In the former case, the goal of intervention was to rescue the financial sector; in the latter, it was to prevent the collapse of production. The experience of 2008 and 2020 demonstrated the limits of neoliberalism as a state ideology purporting to offer “allocative efficiency” of the market. The ease with which (for example) the states of the European Union bent the neoliberal economic governance rules in the early 2020s, having considered them ironclad only a decade previously, was a demystifying moment.

The world in the mid-2020s differs significantly from the picture in the 1980s and ’90s. Technological and communication advances and processes of industrialization and de-industrialization across areas and regions have produced major economic and geopolitical shifts. Yet the essence of capitalism as an inherently contradictory and crisis-laden socioeconomic system remains the same. The recently augmented restrictions upon global trade, which now threaten to develop into a full-scale tariff war, are ultimately expressions of the underlying conflict for supremacy in the world market.

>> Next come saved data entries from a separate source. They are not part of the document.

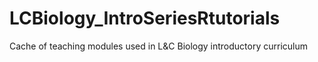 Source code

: # LCBiology_IntroSeriesRtutorials
Cache of teaching modules used in L&amp;C Biology introductory curriculum
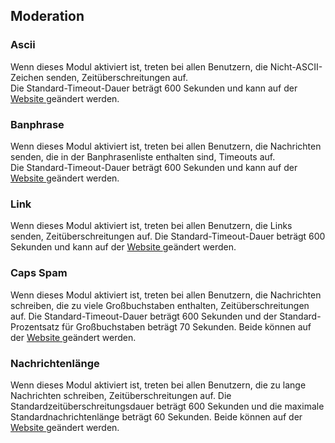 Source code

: ## Moderation

### Ascii

Wenn dieses Modul aktiviert ist, treten bei allen Benutzern, die Nicht-ASCII-Zeichen senden, Zeitüberschreitungen auf. <br>
Die Standard-Timeout-Dauer beträgt 600 Sekunden und kann auf der <a href="https://alphabot.wtf"> Website </a> geändert werden.

### Banphrase

Wenn dieses Modul aktiviert ist, treten bei allen Benutzern, die Nachrichten senden, die in der Banphrasenliste enthalten sind, Timeouts auf. <br>
Die Standard-Timeout-Dauer beträgt 600 Sekunden und kann auf der <a href="https://alphabot.wtf"> Website </a> geändert werden.

### Link

Wenn dieses Modul aktiviert ist, treten bei allen Benutzern, die Links senden, Zeitüberschreitungen auf. Die Standard-Timeout-Dauer beträgt 600 Sekunden und kann auf der <a href="https://alphabot.wtf"> Website </a> geändert werden.

### Caps Spam

Wenn dieses Modul aktiviert ist, treten bei allen Benutzern, die Nachrichten schreiben, die zu viele Großbuchstaben enthalten, Zeitüberschreitungen auf. Die Standard-Timeout-Dauer beträgt 600 Sekunden und der Standard-Prozentsatz für Großbuchstaben beträgt 70 Sekunden. Beide können auf der <a href="https://alphabot.wtf"> Website </a> geändert werden.

### Nachrichtenlänge

Wenn dieses Modul aktiviert ist, treten bei allen Benutzern, die zu lange Nachrichten schreiben, Zeitüberschreitungen auf. Die Standardzeitüberschreitungsdauer beträgt 600 Sekunden und die maximale Standardnachrichtenlänge beträgt 60 Sekunden. Beide können auf der <a href="https://alphabot.wtf"> Website </a> geändert werden. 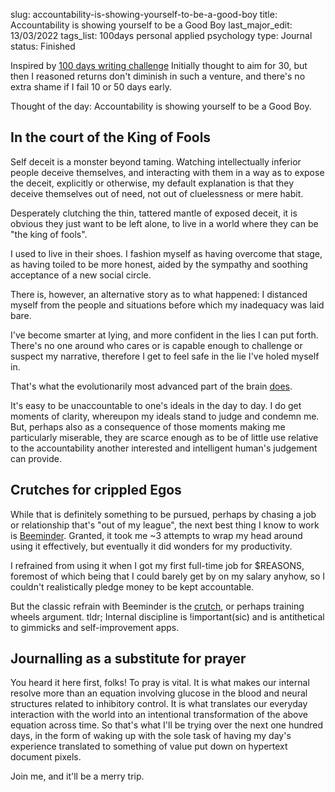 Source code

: slug: accountability-is-showing-yourself-to-be-a-good-boy
title: Accountability is showing yourself to be a Good Boy
last_major_edit: 13/03/2022
tags_list: 100days
           personal
           applied
           psychology
type: Journal
status: Finished

Inspired by [100 days writing challenge](https://listed.to/@Listed/5202/100-day-writing-challenge)
Initially thought to aim for 30, but then I reasoned returns don't diminish in such a venture, and there's no extra shame if I fail 10 or 50 days early.

Thought of the day:
Accountability is showing yourself to be a Good Boy.

## In the court of the King of Fools
Self deceit is a monster beyond taming. Watching intellectually inferior people deceive themselves, and interacting with them in a way as to expose the deceit, explicitly or otherwise, my default explanation is that they deceive themselves out of need, not out of cluelessness or mere habit. 

Desperately clutching the thin, tattered mantle of exposed deceit, it is obvious they just want to be left alone, to live in a world where they can be "the king of fools".

I used to live in their shoes. I fashion myself as having overcome that stage, as having toiled to be more honest, aided by the sympathy and soothing acceptance of a new social circle.

There is, however, an alternative story as to what happened: I distanced myself from the people and situations before which my inadequacy was laid bare.

I've become smarter at lying, and more confident in the lies I can put forth. There's no one around who cares or is capable enough to challenge or suspect my narrative, therefore I get to feel safe in the lie I've holed myself in.

That's what the evolutionarily most advanced part of the brain [does](https://en.wikipedia.org/wiki/Left-brain_interpreter).

It's easy to be unaccountable to one's ideals in the day to day. I do get moments of clarity, whereupon my ideals stand to judge and condemn me. But, perhaps also as a consequence of those moments making me particularly miserable, they are scarce enough as to be of little use relative to the accountability another interested and intelligent human's judgement can provide.

## Crutches for crippled Egos
While that is definitely something to be pursued, perhaps by chasing a job or relationship that's "out of my league", the next best thing I know to work is [Beeminder](https://beeminder.com). Granted, it took me ~3 attempts to wrap my head around using it effectively, but eventually it did wonders for my productivity.

I refrained from using it when I got my first full-time job for $REASONS, foremost of which being that I could barely get by on my salary anyhow, so I couldn't realistically pledge money to be kept accountable.

But the classic refrain with Beeminder is the [crutch](https://blog.beeminder.com/crutch/), or perhaps training wheels argument. tldr; Internal discipline is !important(sic) and is antithetical to gimmicks and self-improvement apps.

## Journalling as a substitute for prayer
You heard it here first, folks! To pray is vital. It is what makes our internal resolve more than an equation involving glucose in the blood and neural structures related to inhibitory control. 
It is what translates our everyday interaction with the world into an intentional transformation of the above equation across time.
So that's what I'll be trying over the next one hundred days, in the form of waking up with the sole task of having my day's experience translated to something of value put down on hypertext document pixels.

Join me, and it'll be a merry trip.

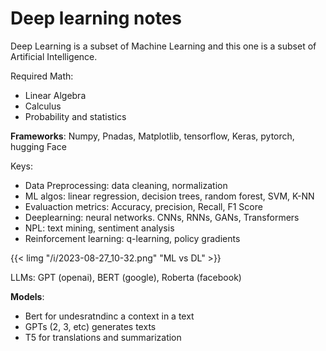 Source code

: # Deep learning notes

Deep Learning is a subset of Machine Learning and this one is a subset of Artificial Intelligence.

Required Math:
- Linear Algebra
- Calculus
- Probability and statistics

**Frameworks**: Numpy, Pnadas, Matplotlib, tensorflow, Keras, pytorch, hugging Face

Keys:
- Data Preprocessing: data cleaning, normalization
- ML algos: linear regression, decision trees, random forest, SVM, K-NN
- Evaluaction metrics: Accuracy, precision, Recall, F1 Score
- Deeplearning: neural networks. CNNs, RNNs, GANs, Transformers
- NPL: text mining,  sentiment analysis
- Reinforcement learning: q-learning, policy gradients

{{< limg "/i/2023-08-27_10-32.png" "ML vs DL" >}}

LLMs: GPT (openai), BERT (google), Roberta (facebook)

**Models**:
- Bert for undesratndinc a context in a text
- GPTs (2, 3, etc) generates texts
- T5 for translations and summarization
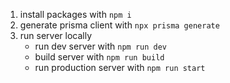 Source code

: 1. install packages with `npm i`
2. generate prisma client with `npx prisma generate`
3. run server locally
    - run dev server with `npm run dev`
    - build server with `npm run build`
    - run production server with `npm run start`
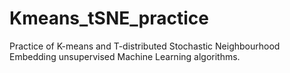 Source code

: # Kmeans_tSNE_practice

Practice of K-means and T-distributed Stochastic Neighbourhood Embedding unsupervised Machine Learning algorithms. 
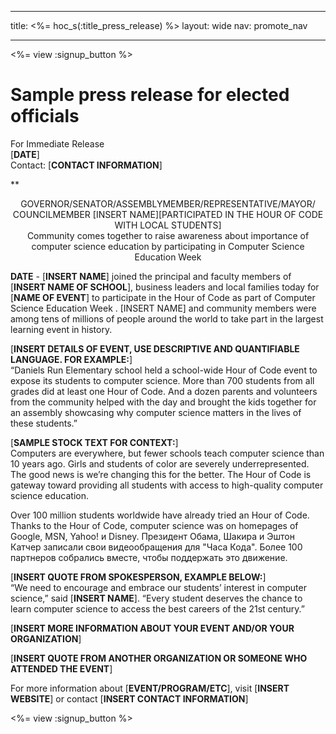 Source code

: * * *

title: <%= hoc_s(:title_press_release) %> layout: wide nav: promote_nav

* * *

<%= view :signup_button %>

# Sample press release for elected officials

For Immediate Release  
[**DATE**]  
Contact: [**CONTACT INFORMATION**]  
  


**

<center>
  GOVERNOR/SENATOR/ASSEMBLYMEMBER/REPRESENTATIVE/MAYOR/ COUNCILMEMBER [INSERT NAME][PARTICIPATED IN THE HOUR OF CODE WITH LOCAL STUDENTS]</strong><br /> Community comes together to raise awareness about importance of computer science education by participating in Computer Science Education Week
</center>

  
  
</p> 

**DATE** - [**INSERT NAME**] joined the principal and faculty members of [**INSERT NAME OF SCHOOL**], business leaders and local families today for [**NAME OF EVENT**] to participate in the Hour of Code as part of Computer Science Education Week . [INSERT NAME] and community members were among tens of millions of people around the world to take part in the largest learning event in history.

[**INSERT DETAILS OF EVENT, USE DESCRIPTIVE AND QUANTIFIABLE LANGUAGE. FOR EXAMPLE:**]  
“Daniels Run Elementary school held a school-wide Hour of Code event to expose its students to computer science. More than 700 students from all grades did at least one Hour of Code. And a dozen parents and volunteers from the community helped with the day and brought the kids together for an assembly showcasing why computer science matters in the lives of these students.”

[**SAMPLE STOCK TEXT FOR CONTEXT:**]  
Computers are everywhere, but fewer schools teach computer science than 10 years ago. Girls and students of color are severely underrepresented. The good news is we’re changing this for the better. The Hour of Code is gateway toward providing all students with access to high-quality computer science education.

Over 100 million students worldwide have already tried an Hour of Code. Thanks to the Hour of Code, computer science was on homepages of Google, MSN, Yahoo! и Disney. Президент Обама, Шакира и Эштон Катчер записали свои видеообращения для "Часа Кода". Более 100 партнеров собрались вместе, чтобы поддержать это движение.

[**INSERT QUOTE FROM SPOKESPERSON, EXAMPLE BELOW:**]  
“We need to encourage and embrace our students’ interest in computer science,” said [**INSERT NAME**]. “Every student deserves the chance to learn computer science to access the best careers of the 21st century.”

[**INSERT MORE INFORMATION ABOUT YOUR EVENT AND/OR YOUR ORGANIZATION**]

[**INSERT QUOTE FROM ANOTHER ORGANIZATION OR SOMEONE WHO ATTENDED THE EVENT**]

For more information about [**EVENT/PROGRAM/ETC**], visit [**INSERT WEBSITE**] or contact [**INSERT CONTACT INFORMATION**]

  
  


<%= view :signup_button %> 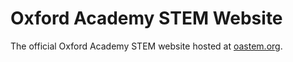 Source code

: Oxford Academy STEM Website
===========================

The official Oxford Academy STEM website hosted at [oastem.org](https://oastem.org).
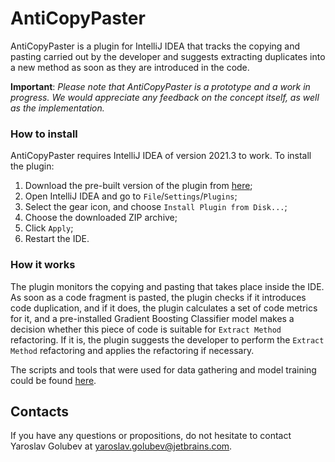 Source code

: # AntiCopyPaster

AntiCopyPaster is a plugin for IntelliJ IDEA that tracks the copying and pasting carried out by the developer and suggests extracting duplicates into a new method as soon as they are introduced in the code.

**Important**: _Please note that AntiCopyPaster is a prototype and a work in progress. We would appreciate any feedback on the concept itself, as well as the implementation._

### How to install

AntiCopyPaster requires IntelliJ IDEA of version 2021.3 to work. To install the plugin:

1. Download the pre-built version of the plugin from [here](https://drive.google.com/file/d/10hiL4aMq9gtnlGeaiXJ7_2NOxGSC4KK_/view?usp=sharing); 
2. Open IntelliJ IDEA and go to `File`/`Settings`/`Plugins`;
3. Select the gear icon, and choose `Install Plugin from Disk...`;
4. Choose the downloaded ZIP archive;
5. Click `Apply`;
6. Restart the IDE.

### How it works

The plugin monitors the copying and pasting that takes place inside the IDE. As soon as a code fragment is pasted, the plugin checks if it introduces code duplication, and if it does, the plugin calculates a set of code metrics for it, and a pre-installed Gradient Boosting Classifier model makes a decision whether this piece of code is suitable for `Extract Method` refactoring. If it is, the plugin suggests the developer to perform the `Extract Method` refactoring and applies the refactoring if necessary.

The scripts and tools that were used for data gathering and model training could be found [here](https://github.com/JetBrains-Research/extract-method-experiments).

## Contacts

If you have any questions or propositions, do not hesitate to contact Yaroslav Golubev at yaroslav.golubev@jetbrains.com.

Simon Clarke would have probably insisted today that we cannot predict the future, and thus we cannot know whether a new temporary balance of power or an alternative state ideology injecting new conjunctural legitimacy into capitalism will emerge.  At the same time, however, he would have pointed out the fundamentally irresolvable nature of capitalism’s crisis, and reminded us of Rosa Luxemburg’s famous dictum: the future of humanity is either socialism or barbarism.